AIM OF THE EXERCISE ->
In the entries below, find each line bearing the string "newcommand" and copy it.

--- RAW DATA Enclosed Below ---

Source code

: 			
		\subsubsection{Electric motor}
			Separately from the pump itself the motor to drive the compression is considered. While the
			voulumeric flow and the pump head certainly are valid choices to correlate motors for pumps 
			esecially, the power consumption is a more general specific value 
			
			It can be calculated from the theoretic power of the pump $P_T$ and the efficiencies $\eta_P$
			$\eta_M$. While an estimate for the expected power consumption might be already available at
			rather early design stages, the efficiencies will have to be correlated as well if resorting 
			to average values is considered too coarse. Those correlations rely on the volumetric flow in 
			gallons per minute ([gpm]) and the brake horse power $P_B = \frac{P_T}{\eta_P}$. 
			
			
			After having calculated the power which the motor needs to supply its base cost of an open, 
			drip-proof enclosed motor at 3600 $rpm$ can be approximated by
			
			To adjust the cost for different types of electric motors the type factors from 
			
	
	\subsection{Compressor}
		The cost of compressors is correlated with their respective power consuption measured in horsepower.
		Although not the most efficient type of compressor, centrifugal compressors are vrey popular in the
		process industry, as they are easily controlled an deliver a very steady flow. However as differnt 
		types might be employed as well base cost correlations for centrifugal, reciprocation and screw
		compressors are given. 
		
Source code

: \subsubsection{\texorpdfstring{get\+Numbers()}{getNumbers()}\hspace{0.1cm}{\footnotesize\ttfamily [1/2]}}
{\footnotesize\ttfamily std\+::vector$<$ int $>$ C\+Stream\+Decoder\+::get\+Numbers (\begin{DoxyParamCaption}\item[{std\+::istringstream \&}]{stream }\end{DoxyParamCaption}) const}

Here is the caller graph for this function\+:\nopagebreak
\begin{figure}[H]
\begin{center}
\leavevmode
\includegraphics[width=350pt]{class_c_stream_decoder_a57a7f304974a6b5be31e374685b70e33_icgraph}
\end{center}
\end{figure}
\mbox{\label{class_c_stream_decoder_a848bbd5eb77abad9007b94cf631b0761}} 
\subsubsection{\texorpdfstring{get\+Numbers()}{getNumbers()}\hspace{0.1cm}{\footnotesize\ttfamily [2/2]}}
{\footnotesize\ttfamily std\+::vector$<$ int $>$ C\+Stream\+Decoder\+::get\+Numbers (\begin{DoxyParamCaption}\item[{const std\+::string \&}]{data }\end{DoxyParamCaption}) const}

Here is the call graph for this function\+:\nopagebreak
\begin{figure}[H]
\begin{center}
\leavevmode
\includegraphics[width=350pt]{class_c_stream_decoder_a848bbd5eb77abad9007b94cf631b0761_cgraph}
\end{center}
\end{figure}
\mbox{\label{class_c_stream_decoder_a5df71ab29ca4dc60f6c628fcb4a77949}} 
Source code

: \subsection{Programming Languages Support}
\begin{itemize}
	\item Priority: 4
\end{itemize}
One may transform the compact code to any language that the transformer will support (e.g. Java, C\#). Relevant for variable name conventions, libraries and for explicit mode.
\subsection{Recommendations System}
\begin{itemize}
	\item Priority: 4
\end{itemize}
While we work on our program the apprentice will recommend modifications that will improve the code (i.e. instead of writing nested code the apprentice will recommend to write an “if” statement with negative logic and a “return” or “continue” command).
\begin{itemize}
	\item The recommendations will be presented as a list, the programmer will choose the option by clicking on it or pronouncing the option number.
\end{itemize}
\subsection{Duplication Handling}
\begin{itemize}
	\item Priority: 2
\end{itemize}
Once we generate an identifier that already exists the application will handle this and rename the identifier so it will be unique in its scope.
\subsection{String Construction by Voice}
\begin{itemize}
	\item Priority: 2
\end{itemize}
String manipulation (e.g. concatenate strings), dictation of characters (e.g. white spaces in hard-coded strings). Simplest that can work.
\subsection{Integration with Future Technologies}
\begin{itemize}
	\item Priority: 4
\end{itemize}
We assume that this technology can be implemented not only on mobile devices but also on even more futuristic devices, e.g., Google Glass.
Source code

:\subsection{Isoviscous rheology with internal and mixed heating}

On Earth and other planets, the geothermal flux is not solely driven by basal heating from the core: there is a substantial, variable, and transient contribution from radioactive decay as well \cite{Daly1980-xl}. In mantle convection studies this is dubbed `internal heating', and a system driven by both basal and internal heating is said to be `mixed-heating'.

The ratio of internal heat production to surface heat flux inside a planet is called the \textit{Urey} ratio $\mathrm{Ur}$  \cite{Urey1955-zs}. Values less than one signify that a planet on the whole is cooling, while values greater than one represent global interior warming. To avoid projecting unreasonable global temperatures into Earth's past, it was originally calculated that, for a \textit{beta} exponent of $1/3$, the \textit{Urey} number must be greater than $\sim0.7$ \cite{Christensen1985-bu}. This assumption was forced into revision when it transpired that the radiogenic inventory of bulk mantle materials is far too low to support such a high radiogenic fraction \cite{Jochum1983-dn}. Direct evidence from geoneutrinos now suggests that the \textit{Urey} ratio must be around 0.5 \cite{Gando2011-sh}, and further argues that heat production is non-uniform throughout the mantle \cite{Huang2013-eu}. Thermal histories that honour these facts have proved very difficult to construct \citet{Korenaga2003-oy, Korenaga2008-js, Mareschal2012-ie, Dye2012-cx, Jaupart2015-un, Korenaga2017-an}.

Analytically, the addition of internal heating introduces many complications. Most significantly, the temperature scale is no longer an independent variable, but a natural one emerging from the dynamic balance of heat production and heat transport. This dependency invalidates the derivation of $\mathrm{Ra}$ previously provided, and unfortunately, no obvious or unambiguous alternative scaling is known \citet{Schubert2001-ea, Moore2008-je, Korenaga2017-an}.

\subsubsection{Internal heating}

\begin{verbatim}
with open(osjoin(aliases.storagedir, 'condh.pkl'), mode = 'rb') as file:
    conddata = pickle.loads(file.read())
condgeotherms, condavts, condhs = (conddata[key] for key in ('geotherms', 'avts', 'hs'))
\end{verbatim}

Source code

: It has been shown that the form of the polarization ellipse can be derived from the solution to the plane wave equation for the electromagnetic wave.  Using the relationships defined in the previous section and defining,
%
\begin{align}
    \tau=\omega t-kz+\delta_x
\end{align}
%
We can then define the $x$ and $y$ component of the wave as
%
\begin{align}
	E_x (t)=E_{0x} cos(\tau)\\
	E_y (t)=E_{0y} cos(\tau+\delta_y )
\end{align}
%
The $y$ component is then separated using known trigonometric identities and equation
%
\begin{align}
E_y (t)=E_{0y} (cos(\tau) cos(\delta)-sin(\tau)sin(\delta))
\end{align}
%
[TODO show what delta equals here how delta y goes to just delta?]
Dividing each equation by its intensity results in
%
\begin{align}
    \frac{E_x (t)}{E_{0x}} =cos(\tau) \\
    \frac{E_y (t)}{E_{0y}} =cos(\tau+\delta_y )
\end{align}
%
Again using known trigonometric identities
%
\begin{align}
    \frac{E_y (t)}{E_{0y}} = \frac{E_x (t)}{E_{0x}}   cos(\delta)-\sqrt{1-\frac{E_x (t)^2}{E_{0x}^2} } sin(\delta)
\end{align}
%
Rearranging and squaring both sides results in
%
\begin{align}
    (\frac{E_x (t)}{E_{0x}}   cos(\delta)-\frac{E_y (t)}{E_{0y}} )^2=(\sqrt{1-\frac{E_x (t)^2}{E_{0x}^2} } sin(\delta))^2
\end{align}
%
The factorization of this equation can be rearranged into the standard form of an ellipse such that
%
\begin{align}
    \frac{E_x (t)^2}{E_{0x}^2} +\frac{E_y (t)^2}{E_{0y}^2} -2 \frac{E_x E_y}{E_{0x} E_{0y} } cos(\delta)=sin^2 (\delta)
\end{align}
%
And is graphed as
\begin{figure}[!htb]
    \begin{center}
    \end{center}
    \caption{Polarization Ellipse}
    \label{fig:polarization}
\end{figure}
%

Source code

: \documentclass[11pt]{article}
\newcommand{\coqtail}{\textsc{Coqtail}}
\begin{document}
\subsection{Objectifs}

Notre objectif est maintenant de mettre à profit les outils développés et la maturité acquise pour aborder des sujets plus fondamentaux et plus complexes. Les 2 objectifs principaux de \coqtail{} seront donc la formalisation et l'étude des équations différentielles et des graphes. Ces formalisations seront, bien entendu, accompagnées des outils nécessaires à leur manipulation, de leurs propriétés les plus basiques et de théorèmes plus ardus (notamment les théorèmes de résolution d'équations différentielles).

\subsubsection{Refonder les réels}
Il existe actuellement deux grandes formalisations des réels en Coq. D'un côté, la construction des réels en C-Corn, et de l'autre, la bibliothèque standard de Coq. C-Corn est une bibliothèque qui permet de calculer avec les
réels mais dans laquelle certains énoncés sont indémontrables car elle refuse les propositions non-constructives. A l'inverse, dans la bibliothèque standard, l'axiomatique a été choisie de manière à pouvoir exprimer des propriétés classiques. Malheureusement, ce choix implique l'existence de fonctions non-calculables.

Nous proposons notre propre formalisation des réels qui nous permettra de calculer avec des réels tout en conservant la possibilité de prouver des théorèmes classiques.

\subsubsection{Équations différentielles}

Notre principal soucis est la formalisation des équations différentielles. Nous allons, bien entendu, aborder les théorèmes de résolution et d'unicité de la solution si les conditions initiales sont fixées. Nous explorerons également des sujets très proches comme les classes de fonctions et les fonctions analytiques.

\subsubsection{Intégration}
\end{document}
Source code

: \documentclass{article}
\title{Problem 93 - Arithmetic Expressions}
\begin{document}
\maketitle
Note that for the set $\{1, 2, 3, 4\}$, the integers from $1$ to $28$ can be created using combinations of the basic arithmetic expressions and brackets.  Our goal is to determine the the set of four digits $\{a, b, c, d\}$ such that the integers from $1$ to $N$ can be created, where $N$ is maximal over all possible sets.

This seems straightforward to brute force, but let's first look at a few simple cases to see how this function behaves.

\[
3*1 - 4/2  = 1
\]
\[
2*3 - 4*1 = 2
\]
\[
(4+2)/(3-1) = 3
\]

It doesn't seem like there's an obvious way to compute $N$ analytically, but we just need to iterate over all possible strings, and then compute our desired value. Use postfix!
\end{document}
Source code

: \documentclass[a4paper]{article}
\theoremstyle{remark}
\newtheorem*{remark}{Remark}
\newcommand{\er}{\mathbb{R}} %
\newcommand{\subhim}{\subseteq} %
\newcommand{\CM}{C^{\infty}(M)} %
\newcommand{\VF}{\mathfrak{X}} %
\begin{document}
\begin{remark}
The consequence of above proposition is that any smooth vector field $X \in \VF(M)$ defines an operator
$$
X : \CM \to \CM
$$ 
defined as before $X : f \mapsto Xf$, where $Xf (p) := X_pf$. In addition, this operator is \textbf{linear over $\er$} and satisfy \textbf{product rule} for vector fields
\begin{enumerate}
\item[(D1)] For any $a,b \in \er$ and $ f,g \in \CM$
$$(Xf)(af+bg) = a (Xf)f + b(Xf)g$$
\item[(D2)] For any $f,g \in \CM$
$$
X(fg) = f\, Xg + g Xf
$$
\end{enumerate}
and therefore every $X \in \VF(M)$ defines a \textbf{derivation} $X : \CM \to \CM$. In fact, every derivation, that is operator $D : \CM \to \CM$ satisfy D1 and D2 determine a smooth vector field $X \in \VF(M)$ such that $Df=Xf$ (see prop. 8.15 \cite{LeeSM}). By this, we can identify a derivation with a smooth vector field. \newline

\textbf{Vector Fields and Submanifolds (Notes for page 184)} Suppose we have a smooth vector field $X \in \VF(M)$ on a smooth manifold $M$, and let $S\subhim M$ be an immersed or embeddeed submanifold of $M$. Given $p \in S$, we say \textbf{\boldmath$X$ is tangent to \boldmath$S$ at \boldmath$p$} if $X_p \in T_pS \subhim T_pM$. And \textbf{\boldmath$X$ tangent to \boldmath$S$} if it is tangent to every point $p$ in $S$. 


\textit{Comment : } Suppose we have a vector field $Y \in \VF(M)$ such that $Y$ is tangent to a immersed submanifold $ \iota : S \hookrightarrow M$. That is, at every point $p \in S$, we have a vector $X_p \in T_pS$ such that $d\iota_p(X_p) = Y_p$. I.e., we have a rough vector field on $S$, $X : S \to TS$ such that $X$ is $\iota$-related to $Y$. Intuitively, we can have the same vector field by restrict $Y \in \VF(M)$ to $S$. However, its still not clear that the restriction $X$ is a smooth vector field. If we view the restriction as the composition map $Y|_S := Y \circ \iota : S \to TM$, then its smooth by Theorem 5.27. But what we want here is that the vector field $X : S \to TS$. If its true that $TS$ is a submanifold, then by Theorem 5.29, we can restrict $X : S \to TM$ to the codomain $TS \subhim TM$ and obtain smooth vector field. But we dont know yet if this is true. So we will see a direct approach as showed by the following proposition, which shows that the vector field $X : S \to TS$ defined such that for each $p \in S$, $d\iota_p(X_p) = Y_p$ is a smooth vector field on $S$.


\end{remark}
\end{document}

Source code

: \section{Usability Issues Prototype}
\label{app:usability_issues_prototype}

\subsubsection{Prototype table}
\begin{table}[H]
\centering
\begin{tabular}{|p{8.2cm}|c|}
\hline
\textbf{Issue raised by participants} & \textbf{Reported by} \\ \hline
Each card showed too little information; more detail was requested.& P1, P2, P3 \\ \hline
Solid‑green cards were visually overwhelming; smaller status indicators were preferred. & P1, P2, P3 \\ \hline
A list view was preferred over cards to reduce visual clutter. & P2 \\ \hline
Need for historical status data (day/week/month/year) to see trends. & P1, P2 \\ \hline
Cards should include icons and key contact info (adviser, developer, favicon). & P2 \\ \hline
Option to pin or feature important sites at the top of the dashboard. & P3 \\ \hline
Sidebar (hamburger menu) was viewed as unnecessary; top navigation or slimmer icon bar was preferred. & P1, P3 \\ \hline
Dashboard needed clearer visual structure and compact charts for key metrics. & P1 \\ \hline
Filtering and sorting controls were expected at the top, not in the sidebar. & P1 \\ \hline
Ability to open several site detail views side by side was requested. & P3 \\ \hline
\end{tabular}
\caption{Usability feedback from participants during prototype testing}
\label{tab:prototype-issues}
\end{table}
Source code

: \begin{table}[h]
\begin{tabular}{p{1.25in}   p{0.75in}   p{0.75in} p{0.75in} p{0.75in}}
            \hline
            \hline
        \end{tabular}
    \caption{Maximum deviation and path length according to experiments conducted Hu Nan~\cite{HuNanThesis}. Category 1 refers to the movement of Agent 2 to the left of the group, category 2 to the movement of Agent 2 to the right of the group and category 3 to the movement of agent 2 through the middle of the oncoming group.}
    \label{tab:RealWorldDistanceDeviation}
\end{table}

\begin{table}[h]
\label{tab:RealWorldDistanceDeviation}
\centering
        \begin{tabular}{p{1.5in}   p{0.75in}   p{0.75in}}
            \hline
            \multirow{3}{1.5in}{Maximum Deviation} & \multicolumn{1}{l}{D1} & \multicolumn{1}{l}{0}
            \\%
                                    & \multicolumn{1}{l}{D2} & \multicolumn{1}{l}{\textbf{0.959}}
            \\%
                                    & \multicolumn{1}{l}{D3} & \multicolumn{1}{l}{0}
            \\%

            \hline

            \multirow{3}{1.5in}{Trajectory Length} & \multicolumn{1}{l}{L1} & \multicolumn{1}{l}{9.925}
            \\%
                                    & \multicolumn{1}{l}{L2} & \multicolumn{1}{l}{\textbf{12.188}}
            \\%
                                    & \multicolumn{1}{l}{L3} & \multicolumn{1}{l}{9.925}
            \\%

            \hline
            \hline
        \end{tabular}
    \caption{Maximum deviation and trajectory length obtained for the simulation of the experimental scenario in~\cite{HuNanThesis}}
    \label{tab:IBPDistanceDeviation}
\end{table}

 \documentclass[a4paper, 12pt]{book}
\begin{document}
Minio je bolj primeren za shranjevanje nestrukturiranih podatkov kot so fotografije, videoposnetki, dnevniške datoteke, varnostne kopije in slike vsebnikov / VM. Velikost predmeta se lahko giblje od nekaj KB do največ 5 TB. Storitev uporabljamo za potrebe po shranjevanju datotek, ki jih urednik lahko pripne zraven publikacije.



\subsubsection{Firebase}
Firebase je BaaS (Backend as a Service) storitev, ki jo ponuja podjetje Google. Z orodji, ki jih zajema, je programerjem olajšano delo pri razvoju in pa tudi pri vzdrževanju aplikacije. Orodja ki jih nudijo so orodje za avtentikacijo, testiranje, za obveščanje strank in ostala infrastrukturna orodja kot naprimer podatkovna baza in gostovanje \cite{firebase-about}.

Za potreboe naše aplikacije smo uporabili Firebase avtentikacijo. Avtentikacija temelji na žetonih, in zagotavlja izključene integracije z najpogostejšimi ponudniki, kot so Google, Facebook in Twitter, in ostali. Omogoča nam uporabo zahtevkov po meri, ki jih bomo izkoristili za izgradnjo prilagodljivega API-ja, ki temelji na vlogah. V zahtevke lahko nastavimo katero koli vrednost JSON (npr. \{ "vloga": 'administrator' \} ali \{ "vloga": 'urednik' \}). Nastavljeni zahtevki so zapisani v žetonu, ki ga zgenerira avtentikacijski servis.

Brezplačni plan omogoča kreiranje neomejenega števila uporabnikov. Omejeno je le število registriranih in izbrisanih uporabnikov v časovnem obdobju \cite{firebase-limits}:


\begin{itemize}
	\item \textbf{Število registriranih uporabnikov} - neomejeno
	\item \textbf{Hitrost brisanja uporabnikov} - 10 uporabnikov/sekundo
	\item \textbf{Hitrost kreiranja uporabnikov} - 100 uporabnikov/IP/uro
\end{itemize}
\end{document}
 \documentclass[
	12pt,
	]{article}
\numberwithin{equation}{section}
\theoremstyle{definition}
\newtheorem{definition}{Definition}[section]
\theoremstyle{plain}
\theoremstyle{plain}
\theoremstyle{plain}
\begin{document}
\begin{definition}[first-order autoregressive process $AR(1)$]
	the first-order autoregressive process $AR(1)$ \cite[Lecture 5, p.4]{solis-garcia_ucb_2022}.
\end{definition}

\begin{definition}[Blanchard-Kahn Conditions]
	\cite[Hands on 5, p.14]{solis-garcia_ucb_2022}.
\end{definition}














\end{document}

--- End of Enclosed RAW DATA ---

ANSWER FOR THIS EXERCISE ->
\newcommand{\coqtail}{\textsc{Coqtail}}
\newcommand{\er}{\mathbb{R}} %
\newcommand{\subhim}{\subseteq} %
\newcommand{\CM}{C^{\infty}(M)} %
\newcommand{\VF}{\mathfrak{X}} %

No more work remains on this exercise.